視・聴・嗅・味・触の五感はいずれも大切な感覚だが、中でも最も重要なのが「視覚」であろう。しかしものが良く見える人はそれを当たり前のこととして過ごしている。なにかの病気か加齢現象でものが良く見えなくなると、急に心細くなり、慌てだす。

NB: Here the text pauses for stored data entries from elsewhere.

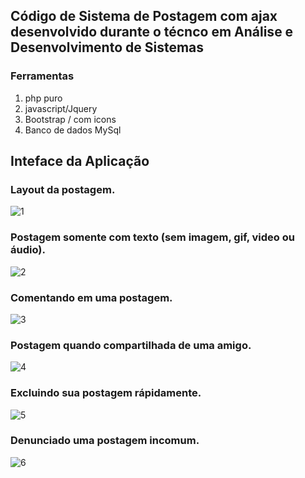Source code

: ## Código de Sistema de Postagem com ajax desenvolvido durante o técnco em Análise e Desenvolvimento de Sistemas

### Ferramentas

1. php puro
2. javascript/Jquery
3. Bootstrap / com icons
4. Banco de dados MySql

## Inteface da Aplicação

### Layout da postagem. 
![1](https://user-images.githubusercontent.com/58946493/124368835-a424fa00-dc3b-11eb-8689-4dbad6386de9.PNG)

### Postagem somente com texto (sem imagem, gif, video ou áudio).
![2](https://user-images.githubusercontent.com/58946493/124368837-a5562700-dc3b-11eb-8977-9ef42b982e9d.PNG)

### Comentando em uma postagem.
![3](https://user-images.githubusercontent.com/58946493/124368836-a5562700-dc3b-11eb-8b7c-48ce8111ca95.PNG)

### Postagem quando compartilhada de uma amigo.
![4](https://user-images.githubusercontent.com/58946493/124368838-a5eebd80-dc3b-11eb-86c9-c62974f24ae1.PNG)

### Excluindo sua postagem rápidamente.
![5](https://user-images.githubusercontent.com/58946493/124368839-a5eebd80-dc3b-11eb-869d-d00fbe03da30.PNG)

### Denunciado uma postagem incomum.
![6](https://user-images.githubusercontent.com/58946493/124368840-a6875400-dc3b-11eb-9e45-42df12964350.PNG)
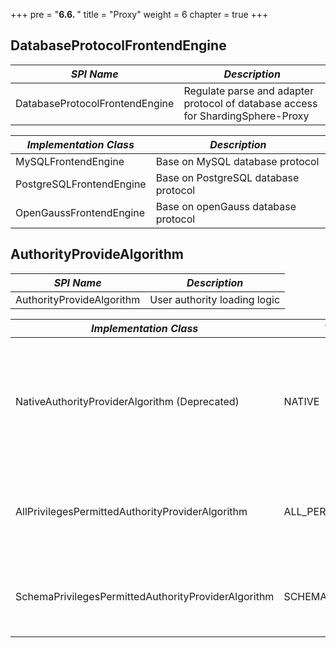 +++
pre = "<b>6.6. </b>"
title = "Proxy"
weight = 6
chapter = true
+++

## DatabaseProtocolFrontendEngine

| *SPI Name*                       | *Description*                                                                   |
| -------------------------------- | ------------------------------------------------------------------------------- |
| DatabaseProtocolFrontendEngine   | Regulate parse and adapter protocol of database access for ShardingSphere-Proxy |

| *Implementation Class*   | *Description*                        |
| ------------------------ | ------------------------------------ |
| MySQLFrontendEngine      | Base on MySQL database protocol      |
| PostgreSQLFrontendEngine | Base on PostgreSQL database protocol |
| OpenGaussFrontendEngine  | Base on openGauss database protocol  |

## AuthorityProvideAlgorithm

| *SPI Name*                       | *Description*                 |
| ------------------------------- | ------------------------------ |
| AuthorityProvideAlgorithm       | User authority loading logic   |

| *Implementation Class*                              | *Type*           | *Description*                                                                                                         |
|-----------------------------------------------------| ---------------- | --------------------------------------------------------------------------------------------------------------------- |
| NativeAuthorityProviderAlgorithm (Deprecated)       | NATIVE           | Persist user authority defined in server.yaml into the backend database. An admin user will be created if not existed |
| AllPrivilegesPermittedAuthorityProviderAlgorithm    | ALL_PERMITTED    | All privileges granted to user by default (No authentication). Will not interact with the actual database             |
| SchemaPrivilegesPermittedAuthorityProviderAlgorithm | SCHEMA_PERMITTED | Permissions configured through the attribute user-schema-mappings                                                     |
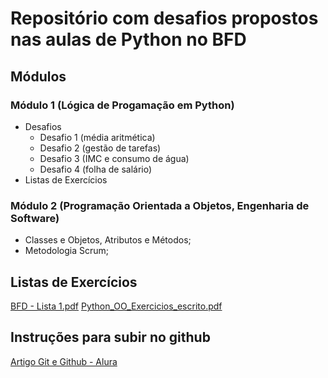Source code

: # Repositório com desafios propostos nas aulas de Python no BFD

## Módulos
### Módulo 1 (Lógica de Progamação em Python)
* Desafios
  * Desafio 1 (média aritmética)
  * Desafio 2 (gestão de tarefas)
  * Desafio 3 (IMC e consumo de água)
  * Desafio 4 (folha de salário)
* Listas de Exercícios
### Módulo 2 (Programação Orientada a Objetos, Engenharia de Software)
* Classes e Objetos, Atributos e Métodos;
* Metodologia Scrum;


## Listas de Exercícios
[BFD - Lista 1.pdf](https://github.com/user-attachments/files/21920138/BFD.-.Lista.1.pdf)
[Python_OO_Exercicios_escrito.pdf](https://github.com/user-attachments/files/22275291/Python_OO_Exercicios_escrito.pdf)

## Instruções para subir no github
[Artigo Git e Github - Alura](https://www.alura.com.br/artigos/o-que-e-git-github?utm_term=&utm_campaign=topo-aon-search-gg-dsa-artigos_conteudos&utm_source=google&utm_medium=cpc&campaign_id=11384329873_164068945139_703934879696&utm_id=11384329873_164068945139_703934879696&hsa_acc=7964138385&hsa_cam=topo-aon-search-gg-dsa-artigos_conteudos&hsa_grp=164068945139&hsa_ad=703934879696&hsa_src=g&hsa_tgt=aud-527303763294:dsa-1298415354460&hsa_kw=&hsa_mt=&hsa_net=google&hsa_ver=3&gad_source=1&gad_campaignid=11384329873&gbraid=0AAAAADpqZIAE1Vj3V6ZU8GZgWLfi0nqwd&gclid=EAIaIQobChMI2cesh8-ojwMVVGpIAB3OhCYnEAAYASAAEgLGsPD_BwE)

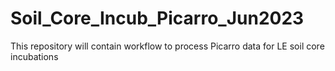 # Soil_Core_Incub_Picarro_Jun2023
This repository will contain workflow to process Picarro data for LE soil core incubations
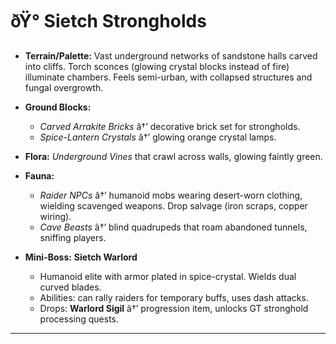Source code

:﻿# ðŸ° Sietch Strongholds

- **Terrain/Palette:**
  Vast underground networks of sandstone halls carved into cliffs. Torch sconces (glowing crystal blocks instead of fire) illuminate chambers. Feels semi-urban, with collapsed structures and fungal overgrowth.

- **Ground Blocks:**

  - _Carved Arrakite Bricks_ â†’ decorative brick set for strongholds.
  - _Spice-Lantern Crystals_ â†’ glowing orange crystal lamps.

- **Flora:**
  _Underground Vines_ that crawl across walls, glowing faintly green.

- **Fauna:**

  - _Raider NPCs_ â†’ humanoid mobs wearing desert-worn clothing, wielding scavenged weapons. Drop salvage (iron scraps, copper wiring).
  - _Cave Beasts_ â†’ blind quadrupeds that roam abandoned tunnels, sniffing players.

- **Mini-Boss:** **Sietch Warlord**

  - Humanoid elite with armor plated in spice-crystal. Wields dual curved blades.
  - Abilities: can rally raiders for temporary buffs, uses dash attacks.
  - Drops: **Warlord Sigil** â†’ progression item, unlocks GT stronghold processing quests.

---

##
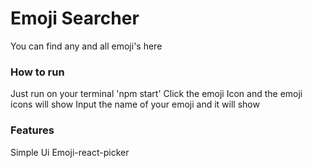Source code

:# Emoji Searcher
You can find any and all emoji's here

### How to run
Just run on your terminal 'npm start'
Click the emoji Icon and the emoji icons will show
Input the name of your emoji and it will show

### Features
Simple Ui
Emoji-react-picker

特殊な眼病は別として、普通の人が目の不自由を訴えるのは大概は白内障によるものである。眼球の大部を占めレンズの役割を果たしている水晶体が灰白色に濁ってしまい、見ようとするものの像をうまく結べなくなる現象だ。多くは加齢によるもので、時には糖尿病が原因だったり、先天性のものもある。大昔から知られている眼病で「そこひ」と呼ばれていた。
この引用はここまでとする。